Rory reflexionó al respecto y supo interpretar las palabras de ella.

—¿Quieres que suba las maletas?

—Exacto.

—Pues será en seguida. El lema de Harrige’s es «Servicio». Volvió a sonar el teléfono y Rory contestó.

—¿Sí? —Experimentó un violento sobresalto—. ¿Quién? ¡Dios mío! Está bien. Ahora no está en casa, pero se lo diré apenaste vea. —Colgó. Había una expresión muy seria en su rostro—. Moke —dijo—, tal vez me creerás en otra ocasión y te abstendrás de remilgos y chanzas cuando yo presente mis teorías.
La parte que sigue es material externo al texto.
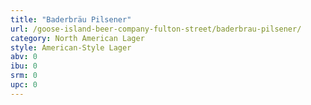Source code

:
 ```yaml
---
title: "Baderbräu Pilsener"
url: /goose-island-beer-company-fulton-street/baderbrau-pilsener/
category: North American Lager
style: American-Style Lager
abv: 0
ibu: 0
srm: 0
upc: 0
---
```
Era la policía.

—¿La policía?

—Quieren hablar con Bill.

—¿De qué?

—No lo han dicho. Claro, y no me extraña, ya que no pueden hacerlo. La Ley de Secretos Oficiales y todas esas cosas. Pero le están acorralando, muchacha, le están acorralando.
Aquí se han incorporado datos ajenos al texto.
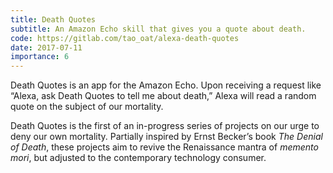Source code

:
 ```yaml
---
title: Death Quotes
subtitle: An Amazon Echo skill that gives you a quote about death.
code: https://gitlab.com/tao_oat/alexa-death-quotes
date: 2017-07-11
importance: 6
---
```


Death Quotes is an app for the Amazon Echo. Upon receiving a request like “Alexa, ask Death Quotes to tell me about death,” Alexa will read a random quote on the subject of our mortality.

Death Quotes is the first of an in-progress series of projects on our urge to deny our own mortality. Partially inspired by Ernst Becker’s book <i>The Denial of Death</i>, these projects aim to revive the Renaissance mantra of <i>memento mori</i>, but adjusted to the contemporary technology consumer.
—Probablemente todo lo que quieren de él es que entregue los premios en la fiesta deportiva de la policía, o algo por el estilo.

—Lo dudo —dijo Rory—. Sin embargo, aférrate a ese pensamiento si te hace más feliz. ¿Subir las maletas, decías? Lo haré al instante. Ven y aliéntame con palabras y gesto.